Please restate word for word, and with nothing added, the lines that run from the one holding "1. Setelah itu" to the end of the entries below.

(Collected data)
- - - - - - -

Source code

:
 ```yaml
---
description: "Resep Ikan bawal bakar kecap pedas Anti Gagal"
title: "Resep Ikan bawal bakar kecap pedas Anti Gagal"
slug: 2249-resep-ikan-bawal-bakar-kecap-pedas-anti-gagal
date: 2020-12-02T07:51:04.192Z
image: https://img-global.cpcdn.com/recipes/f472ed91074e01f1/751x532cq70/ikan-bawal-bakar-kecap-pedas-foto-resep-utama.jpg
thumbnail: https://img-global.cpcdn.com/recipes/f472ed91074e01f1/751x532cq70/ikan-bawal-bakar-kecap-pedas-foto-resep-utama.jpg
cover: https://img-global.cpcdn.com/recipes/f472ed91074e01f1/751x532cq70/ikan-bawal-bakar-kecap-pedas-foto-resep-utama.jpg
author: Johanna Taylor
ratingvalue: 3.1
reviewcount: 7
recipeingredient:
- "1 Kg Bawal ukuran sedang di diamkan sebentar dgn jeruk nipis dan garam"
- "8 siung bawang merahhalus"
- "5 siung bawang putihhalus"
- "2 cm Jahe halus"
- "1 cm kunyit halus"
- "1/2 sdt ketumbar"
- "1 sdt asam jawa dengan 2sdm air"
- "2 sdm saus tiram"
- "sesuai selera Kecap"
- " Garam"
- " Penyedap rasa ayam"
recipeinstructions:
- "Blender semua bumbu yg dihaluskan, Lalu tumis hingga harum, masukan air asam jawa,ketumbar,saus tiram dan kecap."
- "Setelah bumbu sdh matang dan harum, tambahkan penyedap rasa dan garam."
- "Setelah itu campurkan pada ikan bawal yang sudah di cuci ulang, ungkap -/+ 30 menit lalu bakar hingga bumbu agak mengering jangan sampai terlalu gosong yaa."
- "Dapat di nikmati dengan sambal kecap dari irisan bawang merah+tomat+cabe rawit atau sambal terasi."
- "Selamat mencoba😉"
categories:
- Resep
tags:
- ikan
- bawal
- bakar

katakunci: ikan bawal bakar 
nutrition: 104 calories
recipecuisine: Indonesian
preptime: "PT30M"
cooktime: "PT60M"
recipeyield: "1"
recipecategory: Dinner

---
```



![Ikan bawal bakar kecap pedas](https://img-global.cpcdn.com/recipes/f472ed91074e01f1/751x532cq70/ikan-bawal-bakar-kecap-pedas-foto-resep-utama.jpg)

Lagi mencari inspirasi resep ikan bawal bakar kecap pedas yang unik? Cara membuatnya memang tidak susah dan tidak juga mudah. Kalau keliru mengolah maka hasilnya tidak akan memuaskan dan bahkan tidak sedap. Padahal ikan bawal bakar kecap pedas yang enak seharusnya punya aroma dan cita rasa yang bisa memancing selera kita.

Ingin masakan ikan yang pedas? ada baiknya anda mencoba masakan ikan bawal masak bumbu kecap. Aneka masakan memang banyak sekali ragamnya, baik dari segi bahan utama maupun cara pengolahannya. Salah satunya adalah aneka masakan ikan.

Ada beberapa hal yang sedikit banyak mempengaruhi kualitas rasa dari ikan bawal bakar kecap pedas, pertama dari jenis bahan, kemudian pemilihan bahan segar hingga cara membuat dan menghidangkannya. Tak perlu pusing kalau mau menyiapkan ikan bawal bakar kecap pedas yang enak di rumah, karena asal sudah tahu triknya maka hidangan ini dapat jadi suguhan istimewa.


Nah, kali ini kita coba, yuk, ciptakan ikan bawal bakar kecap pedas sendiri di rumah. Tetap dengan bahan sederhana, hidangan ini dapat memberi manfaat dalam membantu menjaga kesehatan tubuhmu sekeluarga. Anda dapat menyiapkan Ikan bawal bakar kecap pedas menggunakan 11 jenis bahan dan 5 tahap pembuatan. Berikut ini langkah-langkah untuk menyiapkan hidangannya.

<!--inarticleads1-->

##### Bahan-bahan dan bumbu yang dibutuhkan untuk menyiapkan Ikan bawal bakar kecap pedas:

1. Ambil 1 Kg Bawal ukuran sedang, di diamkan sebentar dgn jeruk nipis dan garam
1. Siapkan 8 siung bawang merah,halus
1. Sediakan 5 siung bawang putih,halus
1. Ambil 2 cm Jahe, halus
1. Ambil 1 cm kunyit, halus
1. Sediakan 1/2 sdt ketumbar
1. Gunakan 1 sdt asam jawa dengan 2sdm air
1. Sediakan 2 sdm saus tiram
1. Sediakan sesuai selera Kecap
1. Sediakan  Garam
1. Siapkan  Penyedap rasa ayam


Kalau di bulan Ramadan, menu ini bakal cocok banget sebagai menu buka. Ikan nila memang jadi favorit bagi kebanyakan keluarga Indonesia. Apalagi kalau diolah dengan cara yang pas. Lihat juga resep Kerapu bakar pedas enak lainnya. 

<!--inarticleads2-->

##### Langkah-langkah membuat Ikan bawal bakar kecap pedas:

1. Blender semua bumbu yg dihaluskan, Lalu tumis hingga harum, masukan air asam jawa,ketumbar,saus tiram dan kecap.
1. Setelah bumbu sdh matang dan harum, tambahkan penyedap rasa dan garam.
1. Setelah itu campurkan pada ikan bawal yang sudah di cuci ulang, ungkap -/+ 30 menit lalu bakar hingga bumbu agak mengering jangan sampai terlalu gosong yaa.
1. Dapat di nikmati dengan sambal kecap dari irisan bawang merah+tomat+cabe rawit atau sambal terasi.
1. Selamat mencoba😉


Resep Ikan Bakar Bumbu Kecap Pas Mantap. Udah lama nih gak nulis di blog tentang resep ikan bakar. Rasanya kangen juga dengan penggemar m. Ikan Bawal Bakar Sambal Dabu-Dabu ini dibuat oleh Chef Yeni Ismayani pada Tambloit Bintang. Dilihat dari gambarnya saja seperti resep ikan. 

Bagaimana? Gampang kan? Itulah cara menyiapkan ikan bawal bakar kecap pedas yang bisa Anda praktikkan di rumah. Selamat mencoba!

- - - - - - -

ANSWER BOX:
1. Setelah itu campurkan pada ikan bawal yang sudah di cuci ulang, ungkap -/+ 30 menit lalu bakar hingga bumbu agak mengering jangan sampai terlalu gosong yaa.
1. Dapat di nikmati dengan sambal kecap dari irisan bawang merah+tomat+cabe rawit atau sambal terasi.
1. Selamat mencoba😉


Resep Ikan Bakar Bumbu Kecap Pas Mantap. Udah lama nih gak nulis di blog tentang resep ikan bakar. Rasanya kangen juga dengan penggemar m. Ikan Bawal Bakar Sambal Dabu-Dabu ini dibuat oleh Chef Yeni Ismayani pada Tambloit Bintang. Dilihat dari gambarnya saja seperti resep ikan. 

Bagaimana? Gampang kan? Itulah cara menyiapkan ikan bawal bakar kecap pedas yang bisa Anda praktikkan di rumah. Selamat mencoba!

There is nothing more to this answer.